|Tim Burton's Corpse Bride (2005)
Starring: voices of Johnny Depp, Helena Bonham Carter, Emily Watson, Albert Finney, Joanna Lumley, Christopher Lee, Jane Horrocks, Michael Gough, Danny Elfman
Director: Tim Burton and Mike Johnson
If the animators behind Tim Burton’s love letters to Ray Harryhausen put as much effort into the story they’re telling as they put into the ten-inch stick figures that tell it, they would truly be dangerous. His first stop-motion foray, 1993’s “The Nightmare Before Christmas,” was charming but flawed, too impressed with its technical achievement for its own good. The same affliction mars “Tim Burton’s Corpse Bride” as well; it’s visually stunning, leaps and bounds beyond both “Nightmare” and 1995’s “James and the Giant Peach.” The story, however, is seriously lacking, and the tunes aren’t that good, either.
Johnny Depp stars as Victor Van Dort, the son of two new-money fishing magnates who have arranged for Victor to marry Victoria Everglot (Emily Watson), the daughter of old-money royalty whose family is in fact dead broke. Victor is smitten with her when he finally sees her, but is utterly terrified when having to rehearse his vows and screws them up repeatedly. Walking through the woods after his embarrassing ordeal, Victor is determined to get the vows right when it counts, and rehearses to the trees, even placing the ring on a branch on the ground. He soon realizes, though, that the branch is not a branch, but the bony, dead finger of Emily (Helena Bonham Carter), a lovely girl who was murdered on her wedding day and swore that someday she would be a blushing bride (buried in her wedding dress and everything). Emily takes Victor “underground,” where she and all of her dead friends live, thinking they will “live” happily ever after, but is none too pleased to learn of this other living woman that’s complicating things.

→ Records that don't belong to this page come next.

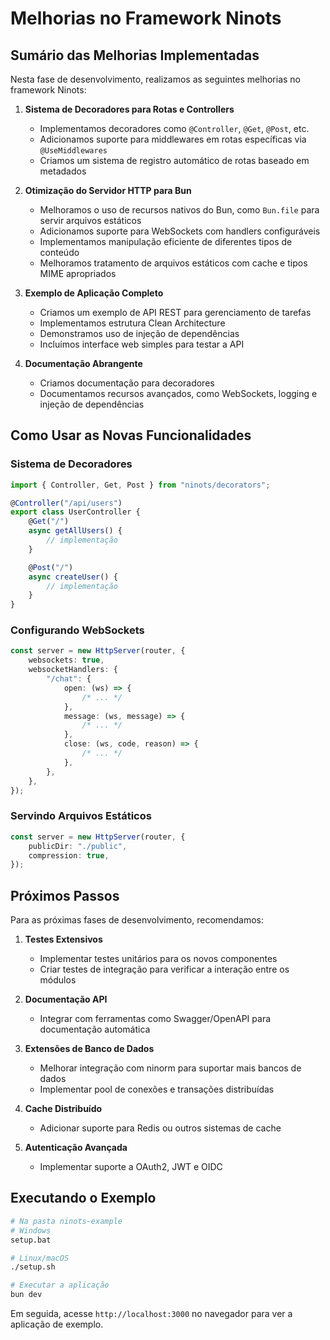 # Melhorias no Framework Ninots

## Sumário das Melhorias Implementadas

Nesta fase de desenvolvimento, realizamos as seguintes melhorias no framework Ninots:

1. **Sistema de Decoradores para Rotas e Controllers**

    - Implementamos decoradores como `@Controller`, `@Get`, `@Post`, etc.
    - Adicionamos suporte para middlewares em rotas específicas via `@UseMiddlewares`
    - Criamos um sistema de registro automático de rotas baseado em metadados

2. **Otimização do Servidor HTTP para Bun**

    - Melhoramos o uso de recursos nativos do Bun, como `Bun.file` para servir arquivos estáticos
    - Adicionamos suporte para WebSockets com handlers configuráveis
    - Implementamos manipulação eficiente de diferentes tipos de conteúdo
    - Melhoramos tratamento de arquivos estáticos com cache e tipos MIME apropriados

3. **Exemplo de Aplicação Completo**

    - Criamos um exemplo de API REST para gerenciamento de tarefas
    - Implementamos estrutura Clean Architecture
    - Demonstramos uso de injeção de dependências
    - Incluímos interface web simples para testar a API

4. **Documentação Abrangente**
    - Criamos documentação para decoradores
    - Documentamos recursos avançados, como WebSockets, logging e injeção de dependências

## Como Usar as Novas Funcionalidades

### Sistema de Decoradores

```typescript
import { Controller, Get, Post } from "ninots/decorators";

@Controller("/api/users")
export class UserController {
    @Get("/")
    async getAllUsers() {
        // implementação
    }

    @Post("/")
    async createUser() {
        // implementação
    }
}
```

### Configurando WebSockets

```typescript
const server = new HttpServer(router, {
    websockets: true,
    websocketHandlers: {
        "/chat": {
            open: (ws) => {
                /* ... */
            },
            message: (ws, message) => {
                /* ... */
            },
            close: (ws, code, reason) => {
                /* ... */
            },
        },
    },
});
```

### Servindo Arquivos Estáticos

```typescript
const server = new HttpServer(router, {
    publicDir: "./public",
    compression: true,
});
```

## Próximos Passos

Para as próximas fases de desenvolvimento, recomendamos:

1. **Testes Extensivos**

    - Implementar testes unitários para os novos componentes
    - Criar testes de integração para verificar a interação entre os módulos

2. **Documentação API**

    - Integrar com ferramentas como Swagger/OpenAPI para documentação automática

3. **Extensões de Banco de Dados**

    - Melhorar integração com ninorm para suportar mais bancos de dados
    - Implementar pool de conexões e transações distribuídas

4. **Cache Distribuído**

    - Adicionar suporte para Redis ou outros sistemas de cache

5. **Autenticação Avançada**
    - Implementar suporte a OAuth2, JWT e OIDC

## Executando o Exemplo

```bash
# Na pasta ninots-example
# Windows
setup.bat

# Linux/macOS
./setup.sh

# Executar a aplicação
bun dev
```

Em seguida, acesse `http://localhost:3000` no navegador para ver a aplicação de exemplo.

Tremendous potential abounds here. There’s a living fiancé and a dead wife. You have journeys between this world and the land of the dead. You have scheming parents (Emily’s, voiced by Joanna Lumley and Albert Finney) forsaking their daughter’s happiness in exchange for money. You have the family thinking Victoria’s nuts when she sees a dead girl claiming to be Victor’s wife. You have a worm that lives in Emily’s head that looks and sounds like Peter Lorre. Lastly, you have a man who wants to experience love on his own terms, but instead has to deal with it in the most unlikely terms imaginable. They had the makings of something both deeply moving and tragic.

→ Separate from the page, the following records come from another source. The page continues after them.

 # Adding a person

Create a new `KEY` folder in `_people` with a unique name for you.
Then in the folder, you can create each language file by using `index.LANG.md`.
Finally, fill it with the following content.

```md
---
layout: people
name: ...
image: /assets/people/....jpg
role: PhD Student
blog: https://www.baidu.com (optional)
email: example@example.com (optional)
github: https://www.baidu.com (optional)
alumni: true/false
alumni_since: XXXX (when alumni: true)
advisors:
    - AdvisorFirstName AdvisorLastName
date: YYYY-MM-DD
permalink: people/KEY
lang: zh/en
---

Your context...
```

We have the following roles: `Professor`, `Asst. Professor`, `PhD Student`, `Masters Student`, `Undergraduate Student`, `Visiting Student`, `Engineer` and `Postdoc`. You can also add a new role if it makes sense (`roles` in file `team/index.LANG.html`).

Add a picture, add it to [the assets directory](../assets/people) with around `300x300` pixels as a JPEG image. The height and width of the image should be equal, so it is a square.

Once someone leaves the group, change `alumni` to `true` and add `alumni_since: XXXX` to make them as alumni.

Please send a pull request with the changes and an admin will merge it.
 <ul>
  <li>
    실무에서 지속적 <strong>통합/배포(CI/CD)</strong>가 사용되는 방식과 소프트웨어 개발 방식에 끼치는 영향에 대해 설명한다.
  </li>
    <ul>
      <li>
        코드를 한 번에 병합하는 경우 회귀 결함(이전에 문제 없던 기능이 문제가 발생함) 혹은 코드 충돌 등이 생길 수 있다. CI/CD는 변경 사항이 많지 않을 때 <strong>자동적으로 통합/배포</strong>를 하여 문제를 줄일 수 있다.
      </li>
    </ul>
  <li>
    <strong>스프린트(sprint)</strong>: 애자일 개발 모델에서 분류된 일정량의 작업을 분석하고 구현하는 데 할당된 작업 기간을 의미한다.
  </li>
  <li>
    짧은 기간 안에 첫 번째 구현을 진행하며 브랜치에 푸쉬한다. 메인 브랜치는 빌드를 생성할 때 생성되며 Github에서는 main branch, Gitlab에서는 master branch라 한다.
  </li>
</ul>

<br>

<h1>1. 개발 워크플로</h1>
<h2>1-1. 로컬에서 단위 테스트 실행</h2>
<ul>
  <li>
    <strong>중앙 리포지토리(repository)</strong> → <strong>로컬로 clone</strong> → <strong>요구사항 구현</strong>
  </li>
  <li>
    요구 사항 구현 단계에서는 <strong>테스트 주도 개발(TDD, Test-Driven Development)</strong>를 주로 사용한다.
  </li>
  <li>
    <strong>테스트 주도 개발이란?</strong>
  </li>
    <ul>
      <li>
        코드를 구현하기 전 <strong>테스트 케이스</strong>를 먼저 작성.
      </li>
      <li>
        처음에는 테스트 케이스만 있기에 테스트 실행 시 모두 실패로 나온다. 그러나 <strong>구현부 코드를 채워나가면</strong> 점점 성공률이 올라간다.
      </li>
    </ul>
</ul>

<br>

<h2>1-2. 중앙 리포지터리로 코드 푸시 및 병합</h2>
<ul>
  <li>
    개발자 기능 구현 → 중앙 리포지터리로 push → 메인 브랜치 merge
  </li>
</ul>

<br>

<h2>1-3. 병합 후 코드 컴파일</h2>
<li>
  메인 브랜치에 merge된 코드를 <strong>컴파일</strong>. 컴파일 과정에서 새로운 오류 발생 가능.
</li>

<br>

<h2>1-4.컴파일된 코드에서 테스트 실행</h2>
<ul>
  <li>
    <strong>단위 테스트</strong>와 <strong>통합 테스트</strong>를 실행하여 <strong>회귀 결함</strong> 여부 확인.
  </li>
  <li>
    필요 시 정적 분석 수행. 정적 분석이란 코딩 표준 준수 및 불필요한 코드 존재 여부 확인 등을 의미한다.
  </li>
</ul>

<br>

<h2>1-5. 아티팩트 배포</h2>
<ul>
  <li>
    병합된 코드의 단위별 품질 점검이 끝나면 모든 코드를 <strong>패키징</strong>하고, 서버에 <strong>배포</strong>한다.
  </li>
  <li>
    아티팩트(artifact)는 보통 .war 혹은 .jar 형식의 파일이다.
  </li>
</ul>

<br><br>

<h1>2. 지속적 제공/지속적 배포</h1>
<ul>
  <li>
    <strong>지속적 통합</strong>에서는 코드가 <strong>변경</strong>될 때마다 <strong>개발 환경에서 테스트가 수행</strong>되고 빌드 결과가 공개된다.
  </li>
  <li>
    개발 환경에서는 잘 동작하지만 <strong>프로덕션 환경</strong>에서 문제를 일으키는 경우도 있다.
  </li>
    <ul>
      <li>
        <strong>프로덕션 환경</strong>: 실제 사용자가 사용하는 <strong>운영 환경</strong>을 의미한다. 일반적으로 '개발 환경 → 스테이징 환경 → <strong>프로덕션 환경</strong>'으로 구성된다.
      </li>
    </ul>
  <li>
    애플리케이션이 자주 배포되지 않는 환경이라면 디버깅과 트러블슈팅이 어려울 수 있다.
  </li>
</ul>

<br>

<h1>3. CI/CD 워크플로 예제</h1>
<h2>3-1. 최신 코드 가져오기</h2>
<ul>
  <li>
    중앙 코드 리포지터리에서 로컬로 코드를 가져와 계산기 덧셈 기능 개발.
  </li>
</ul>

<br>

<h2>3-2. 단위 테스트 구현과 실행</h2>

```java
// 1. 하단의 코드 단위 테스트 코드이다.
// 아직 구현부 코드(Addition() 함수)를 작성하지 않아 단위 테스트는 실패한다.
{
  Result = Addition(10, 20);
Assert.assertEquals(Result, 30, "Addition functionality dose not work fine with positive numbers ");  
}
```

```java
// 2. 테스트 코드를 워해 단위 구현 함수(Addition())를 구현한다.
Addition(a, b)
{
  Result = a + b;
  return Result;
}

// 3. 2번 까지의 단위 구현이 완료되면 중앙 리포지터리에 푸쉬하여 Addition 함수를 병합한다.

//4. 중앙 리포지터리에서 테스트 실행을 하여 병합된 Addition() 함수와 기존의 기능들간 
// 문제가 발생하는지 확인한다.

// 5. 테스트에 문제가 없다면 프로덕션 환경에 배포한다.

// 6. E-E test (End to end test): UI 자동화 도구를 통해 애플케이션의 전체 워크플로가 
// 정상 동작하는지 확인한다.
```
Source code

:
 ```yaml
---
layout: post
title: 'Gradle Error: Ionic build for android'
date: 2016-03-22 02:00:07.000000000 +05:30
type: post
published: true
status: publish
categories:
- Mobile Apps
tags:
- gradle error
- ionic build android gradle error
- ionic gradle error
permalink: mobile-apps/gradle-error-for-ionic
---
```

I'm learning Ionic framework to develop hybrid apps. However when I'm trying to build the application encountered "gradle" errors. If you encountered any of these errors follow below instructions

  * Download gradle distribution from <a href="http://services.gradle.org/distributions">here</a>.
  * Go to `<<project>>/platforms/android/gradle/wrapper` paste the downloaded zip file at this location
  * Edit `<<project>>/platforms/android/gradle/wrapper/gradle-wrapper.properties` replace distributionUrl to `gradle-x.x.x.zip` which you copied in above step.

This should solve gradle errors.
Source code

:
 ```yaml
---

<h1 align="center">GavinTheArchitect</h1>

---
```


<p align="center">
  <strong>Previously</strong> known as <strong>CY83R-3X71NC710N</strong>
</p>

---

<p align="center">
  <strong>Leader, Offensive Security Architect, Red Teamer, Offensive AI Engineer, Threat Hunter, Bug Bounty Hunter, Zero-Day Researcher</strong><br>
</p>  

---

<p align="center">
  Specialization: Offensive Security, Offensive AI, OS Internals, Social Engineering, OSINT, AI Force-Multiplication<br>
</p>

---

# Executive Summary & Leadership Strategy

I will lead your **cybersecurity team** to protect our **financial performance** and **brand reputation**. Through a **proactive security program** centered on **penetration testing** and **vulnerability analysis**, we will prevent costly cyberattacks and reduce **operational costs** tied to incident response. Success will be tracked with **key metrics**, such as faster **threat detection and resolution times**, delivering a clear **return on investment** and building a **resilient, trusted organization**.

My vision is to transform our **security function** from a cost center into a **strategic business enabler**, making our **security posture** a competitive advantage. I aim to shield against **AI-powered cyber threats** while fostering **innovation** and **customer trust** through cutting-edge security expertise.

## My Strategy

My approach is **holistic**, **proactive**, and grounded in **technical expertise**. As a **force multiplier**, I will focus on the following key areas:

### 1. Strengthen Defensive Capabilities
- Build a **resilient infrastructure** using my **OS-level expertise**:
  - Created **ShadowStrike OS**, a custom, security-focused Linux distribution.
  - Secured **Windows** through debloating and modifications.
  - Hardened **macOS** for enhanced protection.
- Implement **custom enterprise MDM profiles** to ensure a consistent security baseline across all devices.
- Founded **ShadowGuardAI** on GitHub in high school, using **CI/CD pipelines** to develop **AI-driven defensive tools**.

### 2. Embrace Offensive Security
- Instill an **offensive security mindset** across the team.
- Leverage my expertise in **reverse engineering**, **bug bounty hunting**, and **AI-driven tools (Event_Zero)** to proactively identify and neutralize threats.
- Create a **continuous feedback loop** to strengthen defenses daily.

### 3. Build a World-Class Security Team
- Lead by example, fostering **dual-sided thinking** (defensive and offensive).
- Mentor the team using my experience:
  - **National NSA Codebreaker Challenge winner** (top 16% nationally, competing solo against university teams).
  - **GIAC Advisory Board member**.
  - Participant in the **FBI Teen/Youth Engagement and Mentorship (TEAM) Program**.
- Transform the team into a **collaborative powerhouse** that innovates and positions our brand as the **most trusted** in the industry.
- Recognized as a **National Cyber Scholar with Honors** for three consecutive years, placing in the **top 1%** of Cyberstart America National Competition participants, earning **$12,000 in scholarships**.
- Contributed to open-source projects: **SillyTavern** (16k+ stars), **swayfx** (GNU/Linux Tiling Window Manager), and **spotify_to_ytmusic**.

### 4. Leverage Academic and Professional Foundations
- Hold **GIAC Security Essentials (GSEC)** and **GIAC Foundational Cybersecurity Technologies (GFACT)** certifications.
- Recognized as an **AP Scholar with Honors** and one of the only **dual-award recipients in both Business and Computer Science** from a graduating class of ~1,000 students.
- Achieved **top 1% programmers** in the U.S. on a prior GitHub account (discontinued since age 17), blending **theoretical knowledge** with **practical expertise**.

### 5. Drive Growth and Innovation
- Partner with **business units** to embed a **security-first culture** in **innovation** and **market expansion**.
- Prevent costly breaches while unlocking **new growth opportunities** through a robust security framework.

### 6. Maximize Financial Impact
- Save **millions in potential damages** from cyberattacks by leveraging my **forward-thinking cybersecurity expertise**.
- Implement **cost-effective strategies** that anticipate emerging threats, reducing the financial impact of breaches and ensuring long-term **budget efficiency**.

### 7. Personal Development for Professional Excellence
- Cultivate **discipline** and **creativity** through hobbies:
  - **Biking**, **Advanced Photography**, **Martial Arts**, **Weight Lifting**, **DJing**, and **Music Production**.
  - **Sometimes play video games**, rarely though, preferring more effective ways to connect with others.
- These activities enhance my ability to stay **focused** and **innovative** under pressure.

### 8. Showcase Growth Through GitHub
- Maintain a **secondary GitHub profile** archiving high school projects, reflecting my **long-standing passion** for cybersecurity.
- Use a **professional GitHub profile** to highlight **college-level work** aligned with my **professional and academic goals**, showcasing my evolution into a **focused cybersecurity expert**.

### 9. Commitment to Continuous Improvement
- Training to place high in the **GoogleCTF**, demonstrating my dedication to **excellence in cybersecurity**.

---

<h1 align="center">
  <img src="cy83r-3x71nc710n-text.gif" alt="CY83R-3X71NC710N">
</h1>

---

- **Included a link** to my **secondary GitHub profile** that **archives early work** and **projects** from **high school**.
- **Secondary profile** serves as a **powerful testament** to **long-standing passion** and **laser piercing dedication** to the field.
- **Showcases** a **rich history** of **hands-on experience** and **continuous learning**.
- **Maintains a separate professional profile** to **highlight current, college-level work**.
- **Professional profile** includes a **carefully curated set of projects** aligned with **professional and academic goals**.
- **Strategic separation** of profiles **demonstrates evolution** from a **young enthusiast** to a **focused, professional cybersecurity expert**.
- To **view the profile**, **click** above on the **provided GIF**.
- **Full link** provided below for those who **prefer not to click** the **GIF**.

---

Had the filmmakers put as much effort into storytelling as they did in the animation, that is. The conversations suffer from the age-old joke about movie dialogue, where if any complications could easily be cleared up with one simple sentence, then for God’s sake don’t say it. Also, Victor makes a decision with regard to one of his betrothed that’s more convenient than plausible, and the manner in which they deal with a meddling suitor of Emily is mighty convenient as well. For as many concepts as they brought to the table, no one seemed terribly worried about making the concepts work together. Even Danny Elfman’s songs (there are only a few of them) are half-baked compared to his work in “Nightmare.” A shame, especially when considering that Burton assembled a staggering list of voice talent to bring it all to life, a veritable who’s who of Burtondom that includes not just Depp, Bonham Carter and Finney but Christopher Lee, Tracy Ullman, Michael Gough (Alfred from the “Batman” movies), Jane Horrocks and Richard E. Grant.
What the moviemakers working in cutting edge technology must remember is that audiences will be perfectly happy with a movie that doesn’t look spotless as long as it means something. There’s enough empty-headed nonsense out there already, and “Corpse Bride,” sadly, only contributes to the clutter. A golden opportunity, missed.
The widescreen DVD release of "Corpse Bride" features seven production featurettes ranging from Danny Elfman's soundtrack, voice work and the art of puppet making, as well as pre-production galleries displaying the animators creating the world. The obvious missing feature is a commentary track with director Tim Burton, but perhaps we'll see that on a later version of the film.